No! I wasn't dreaming about Jack the Ripper even less a JTR novel. In
this repeating nocturnal fantasy I had, there was a man sitting in a
bar. He was observing women around him, observing each one carefully,
avoiding eye contact and writing down notes. A voice from somewhere
else in the bar, probably coming from another table, was addressing
him with these words: “I know what you're doing: stalking.”
I
couldn't get rid of this dream up until I told myself I should write
down something about it. A novel was the avenue I decided upon. A
story involving stalking? Not that exciting. How about a
stalking-serial killer? Great. Now all I had to do is selecting among
the hundreds of serial killers the one who would carry my nightmare.
You can easily imagine the task of going through the major serial
killer books. I won't even share with you what it could have demanded
of me.
Eventually,
I fell upon Jack the Ripper and was sort of discouraged by the number
of fiction opportunities he had offered writers for decades. I,
nevertheless, decided to work with the Ripper case, mainly because it
happened during the late Victorian era, a period I just can't get
enough of. The British accent, the wit of the Englishmen, the
architecture, the class conflicts, the lifestyles are only a few
elements I enjoy. As for the Ripper, I think the only storyline not
covered has been Jack verus Goldorak or the Terminator, so I had to
come up with something new. That's when Jack London's The People of
the Abyss fell on me like Newton's apple. It influenced me probably
more than any other late-Victorian-early-20th story. I wanted the
reader to live the life of the street people at the time of the
murders. What was going on in the mind of the people living in the
East End back then became the main factor for me to build this story
about an ordinary person, not a copper, trying to find the Ripper.
You went
through three rewrites?
Yes. The
first writing brought me in a long narrow dead-end storyline which I
won't describe just in case I find a way through and write a
different story. It was done with a third-person point of view (POV),
the most common writing technique found. It had a rather small set of
subplots most of them leading me nowhere. So in the second writing, I
dropped the subplots and switched to the first-person point of view.

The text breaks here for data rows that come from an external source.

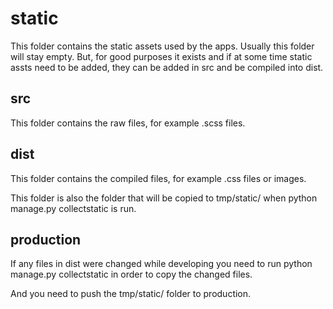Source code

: # static
This folder contains the static assets used by the apps. Usually this folder will stay empty. But, for good purposes it exists and if at some time static assts need to be added, they can be added in src and be compiled into dist.

## src
This folder contains the raw files, for example .scss files.

## dist
This folder contains the compiled files, for example .css files or images.

This folder is also the folder that will be copied to tmp/static/ when python manage.py collectstatic is run.

## production
If any files in dist were changed while developing you need to run python manage.py collectstatic in order to copy the changed files.

And you need to push the tmp/static/ folder to production.
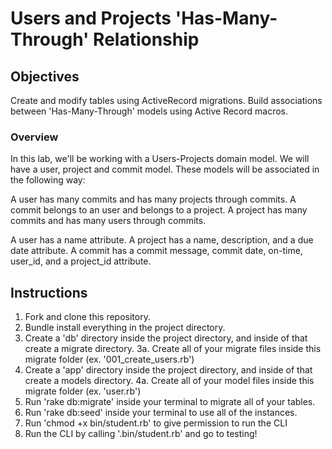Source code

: # Users and Projects 'Has-Many-Through' Relationship

## Objectives

Create and modify tables using ActiveRecord migrations.
Build associations between 'Has-Many-Through' models using Active Record macros.

### Overview

In this lab, we'll be working with a Users-Projects domain model. We will have a user, project and commit model. These models will be associated in the following way:

A user has many commits and has many projects through commits.
A commit belongs to an user and belongs to a project.
A project has many commits and has many users through commits.

A user has a name attribute.
A project has a name, description, and a due date attribute.
A commit has a commit message, commit date, on-time, user_id, and a project_id attribute.

## Instructions

1. Fork and clone this repository.
2. Bundle install everything in the project directory.
3. Create a 'db' directory inside the project directory, and inside of that create a migrate directory.
  3a. Create all of your migrate files inside this migrate folder (ex. '001_create_users.rb')
4. Create a 'app' directory inside the project directory, and inside of that create a models directory.
  4a. Create all of your model files inside this migrate folder (ex. 'user.rb')
5. Run 'rake db:migrate' inside your terminal to migrate all of your tables.
6. Run 'rake db:seed' inside your terminal to use all of the instances.
7. Run 'chmod +x bin/student.rb' to give permission to run the CLI
8. Run the CLI by calling '.bin/student.rb' and go to testing!
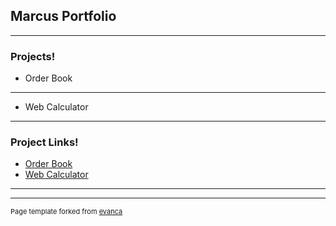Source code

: ## Marcus Portfolio

---

### Projects!

- Order Book

---
- Web Calculator

---

### Project Links!

- [Order Book](https://github.com/Mvrcusj/order-book)
- [Web Calculator](https://github.com/Mvrcusj/web-calculator)


---




---
<p style="font-size:11px">Page template forked from <a href="https://github.com/evanca/quick-portfolio">evanca</a></p>
<!-- Remove above link if you don't want to attibute -->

The same thing happened, a dead-end, even if I honestly felt I had a
well framed storyline. The third writing was a total rewrite, the
only element I kept was the Jack the Ripper background and the
presence of someone observing another person reading in a crowded
pub. My nightmare stalker disappeared and became the main character,
Riley, an initially introverted and reluctant Ripper hunter who
quickly turns it into an obsession. Fearing he might die, he decided
to write down his story on an almost day-by-day basis making it a
diary someone finds decades later. It's the third and last writing.
Why a
first-person POV?
I
believed it offered me an easier way to keep the intrigue within a
limited range of situations, and allowed the main character to
express his true emotions and not those perceived by the other
characters the 'narrator' would introduce. Subplots within a
third-person POV novel probably allow the author a better ground for
that purpose than a first-person POV. I tend to believe that it all
depends on how one wants to handle the conflicts a novel carries
between the antagonist and the protagonist. In 'My Ripper Hunting
Days' it's a more inner conflict than one opposing the main character
and other characters. The combination of a first-person POV, the
story's frame, a diary, and the provenance of the character writing
his diary, Woodrow Riley, created certain constraints in terms of
wording. In the third-person POV, most of the time, the narrator uses
a wording different from the language each and every one of his
character uses. The writer will often describe a setting or a
character in a more flamboyant pure traditional literature style than
simple everyday words. It turned into one of the biggest challenges I
had with this kind of format: using the appropriate wording. Since
it's the 'diary' of a self-made young man, I wrote the narrative
sections in the same kind of language he would have used every day in
his life. It's not necessarily the kind one would find in a
third-person POV.
Did I
have an idea of what I was about to go through?
Not at
all! The challenge was tremendous, historical research being one
major element. Police archives were either lost, destroyed or
inaccessible. I had to rely upon the works of the great
ripperologists who had done a fascinating research job either in
books, archives or on two major forums, Casebook and JTR forums.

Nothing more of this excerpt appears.